Task objective: A word-for-word transcript of every entry is required.
Supplied records Block Start
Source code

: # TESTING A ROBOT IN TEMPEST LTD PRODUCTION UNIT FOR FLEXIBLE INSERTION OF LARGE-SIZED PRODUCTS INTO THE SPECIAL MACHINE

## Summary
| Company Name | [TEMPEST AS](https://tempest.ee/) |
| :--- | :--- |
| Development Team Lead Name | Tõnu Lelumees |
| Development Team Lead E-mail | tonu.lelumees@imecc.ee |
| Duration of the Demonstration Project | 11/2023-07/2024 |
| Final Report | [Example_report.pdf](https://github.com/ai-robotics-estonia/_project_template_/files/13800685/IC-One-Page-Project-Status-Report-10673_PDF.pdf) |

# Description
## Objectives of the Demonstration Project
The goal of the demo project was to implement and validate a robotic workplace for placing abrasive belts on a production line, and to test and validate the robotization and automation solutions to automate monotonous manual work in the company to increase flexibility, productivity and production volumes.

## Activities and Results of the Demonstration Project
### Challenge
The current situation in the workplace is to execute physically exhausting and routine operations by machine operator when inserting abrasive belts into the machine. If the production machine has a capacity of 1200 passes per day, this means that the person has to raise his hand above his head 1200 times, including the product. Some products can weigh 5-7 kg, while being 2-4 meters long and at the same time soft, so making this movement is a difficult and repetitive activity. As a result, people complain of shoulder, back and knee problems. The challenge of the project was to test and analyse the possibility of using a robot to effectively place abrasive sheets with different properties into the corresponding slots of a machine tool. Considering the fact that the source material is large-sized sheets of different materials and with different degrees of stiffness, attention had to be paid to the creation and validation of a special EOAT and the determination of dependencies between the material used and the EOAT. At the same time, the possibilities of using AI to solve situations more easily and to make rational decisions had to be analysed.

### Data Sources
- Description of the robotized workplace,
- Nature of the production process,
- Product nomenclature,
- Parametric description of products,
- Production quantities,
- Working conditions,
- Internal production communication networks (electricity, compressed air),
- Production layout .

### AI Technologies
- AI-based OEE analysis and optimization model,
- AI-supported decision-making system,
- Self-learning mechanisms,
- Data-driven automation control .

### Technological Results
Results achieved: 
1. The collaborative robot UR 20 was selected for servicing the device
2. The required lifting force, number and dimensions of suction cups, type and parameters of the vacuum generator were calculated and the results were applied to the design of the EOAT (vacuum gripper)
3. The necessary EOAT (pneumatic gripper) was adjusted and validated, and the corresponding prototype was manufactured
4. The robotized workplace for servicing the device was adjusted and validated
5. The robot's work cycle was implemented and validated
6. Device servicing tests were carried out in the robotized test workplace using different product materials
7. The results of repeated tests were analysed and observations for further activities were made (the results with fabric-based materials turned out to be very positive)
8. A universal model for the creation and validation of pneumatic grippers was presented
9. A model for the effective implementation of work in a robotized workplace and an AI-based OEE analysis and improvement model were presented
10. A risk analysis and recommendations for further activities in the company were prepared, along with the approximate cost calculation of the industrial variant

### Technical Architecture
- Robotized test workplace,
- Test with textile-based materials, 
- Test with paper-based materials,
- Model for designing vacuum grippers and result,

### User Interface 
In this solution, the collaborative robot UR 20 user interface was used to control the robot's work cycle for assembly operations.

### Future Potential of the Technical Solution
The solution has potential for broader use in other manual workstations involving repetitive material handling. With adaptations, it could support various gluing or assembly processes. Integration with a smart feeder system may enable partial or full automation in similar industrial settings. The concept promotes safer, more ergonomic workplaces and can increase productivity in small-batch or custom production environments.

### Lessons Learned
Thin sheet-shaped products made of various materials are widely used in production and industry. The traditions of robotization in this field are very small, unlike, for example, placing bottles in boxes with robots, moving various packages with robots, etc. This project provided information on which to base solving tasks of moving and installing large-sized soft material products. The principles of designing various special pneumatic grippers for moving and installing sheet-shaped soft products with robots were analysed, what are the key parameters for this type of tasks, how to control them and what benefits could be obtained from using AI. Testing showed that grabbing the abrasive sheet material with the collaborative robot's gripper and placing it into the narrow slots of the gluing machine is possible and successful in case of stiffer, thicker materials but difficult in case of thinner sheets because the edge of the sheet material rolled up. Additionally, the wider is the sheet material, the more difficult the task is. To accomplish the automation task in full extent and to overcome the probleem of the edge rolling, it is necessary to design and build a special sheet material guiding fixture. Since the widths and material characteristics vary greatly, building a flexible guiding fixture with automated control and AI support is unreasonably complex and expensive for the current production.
Supplied records Block End
Result of this task:
Source code

: # TESTING A ROBOT IN TEMPEST LTD PRODUCTION UNIT FOR FLEXIBLE INSERTION OF LARGE-SIZED PRODUCTS INTO THE SPECIAL MACHINE

## Summary
| Company Name | [TEMPEST AS](https://tempest.ee/) |
| :--- | :--- |
| Development Team Lead Name | Tõnu Lelumees |
| Development Team Lead E-mail | tonu.lelumees@imecc.ee |
| Duration of the Demonstration Project | 11/2023-07/2024 |
| Final Report | [Example_report.pdf](https://github.com/ai-robotics-estonia/_project_template_/files/13800685/IC-One-Page-Project-Status-Report-10673_PDF.pdf) |

# Description
## Objectives of the Demonstration Project
The goal of the demo project was to implement and validate a robotic workplace for placing abrasive belts on a production line, and to test and validate the robotization and automation solutions to automate monotonous manual work in the company to increase flexibility, productivity and production volumes.

## Activities and Results of the Demonstration Project
### Challenge
The current situation in the workplace is to execute physically exhausting and routine operations by machine operator when inserting abrasive belts into the machine. If the production machine has a capacity of 1200 passes per day, this means that the person has to raise his hand above his head 1200 times, including the product. Some products can weigh 5-7 kg, while being 2-4 meters long and at the same time soft, so making this movement is a difficult and repetitive activity. As a result, people complain of shoulder, back and knee problems. The challenge of the project was to test and analyse the possibility of using a robot to effectively place abrasive sheets with different properties into the corresponding slots of a machine tool. Considering the fact that the source material is large-sized sheets of different materials and with different degrees of stiffness, attention had to be paid to the creation and validation of a special EOAT and the determination of dependencies between the material used and the EOAT. At the same time, the possibilities of using AI to solve situations more easily and to make rational decisions had to be analysed.

### Data Sources
- Description of the robotized workplace,
- Nature of the production process,
- Product nomenclature,
- Parametric description of products,
- Production quantities,
- Working conditions,
- Internal production communication networks (electricity, compressed air),
- Production layout .

### AI Technologies
- AI-based OEE analysis and optimization model,
- AI-supported decision-making system,
- Self-learning mechanisms,
- Data-driven automation control .

### Technological Results
Results achieved: 
1. The collaborative robot UR 20 was selected for servicing the device
2. The required lifting force, number and dimensions of suction cups, type and parameters of the vacuum generator were calculated and the results were applied to the design of the EOAT (vacuum gripper)
3. The necessary EOAT (pneumatic gripper) was adjusted and validated, and the corresponding prototype was manufactured
4. The robotized workplace for servicing the device was adjusted and validated
5. The robot's work cycle was implemented and validated
6. Device servicing tests were carried out in the robotized test workplace using different product materials
7. The results of repeated tests were analysed and observations for further activities were made (the results with fabric-based materials turned out to be very positive)
8. A universal model for the creation and validation of pneumatic grippers was presented
9. A model for the effective implementation of work in a robotized workplace and an AI-based OEE analysis and improvement model were presented
10. A risk analysis and recommendations for further activities in the company were prepared, along with the approximate cost calculation of the industrial variant

### Technical Architecture
- Robotized test workplace,
- Test with textile-based materials, 
- Test with paper-based materials,
- Model for designing vacuum grippers and result,

### User Interface 
In this solution, the collaborative robot UR 20 user interface was used to control the robot's work cycle for assembly operations.

### Future Potential of the Technical Solution
The solution has potential for broader use in other manual workstations involving repetitive material handling. With adaptations, it could support various gluing or assembly processes. Integration with a smart feeder system may enable partial or full automation in similar industrial settings. The concept promotes safer, more ergonomic workplaces and can increase productivity in small-batch or custom production environments.

### Lessons Learned
Thin sheet-shaped products made of various materials are widely used in production and industry. The traditions of robotization in this field are very small, unlike, for example, placing bottles in boxes with robots, moving various packages with robots, etc. This project provided information on which to base solving tasks of moving and installing large-sized soft material products. The principles of designing various special pneumatic grippers for moving and installing sheet-shaped soft products with robots were analysed, what are the key parameters for this type of tasks, how to control them and what benefits could be obtained from using AI. Testing showed that grabbing the abrasive sheet material with the collaborative robot's gripper and placing it into the narrow slots of the gluing machine is possible and successful in case of stiffer, thicker materials but difficult in case of thinner sheets because the edge of the sheet material rolled up. Additionally, the wider is the sheet material, the more difficult the task is. To accomplish the automation task in full extent and to overcome the probleem of the edge rolling, it is necessary to design and build a special sheet material guiding fixture. Since the widths and material characteristics vary greatly, building a flexible guiding fixture with automated control and AI support is unreasonably complex and expensive for the current production.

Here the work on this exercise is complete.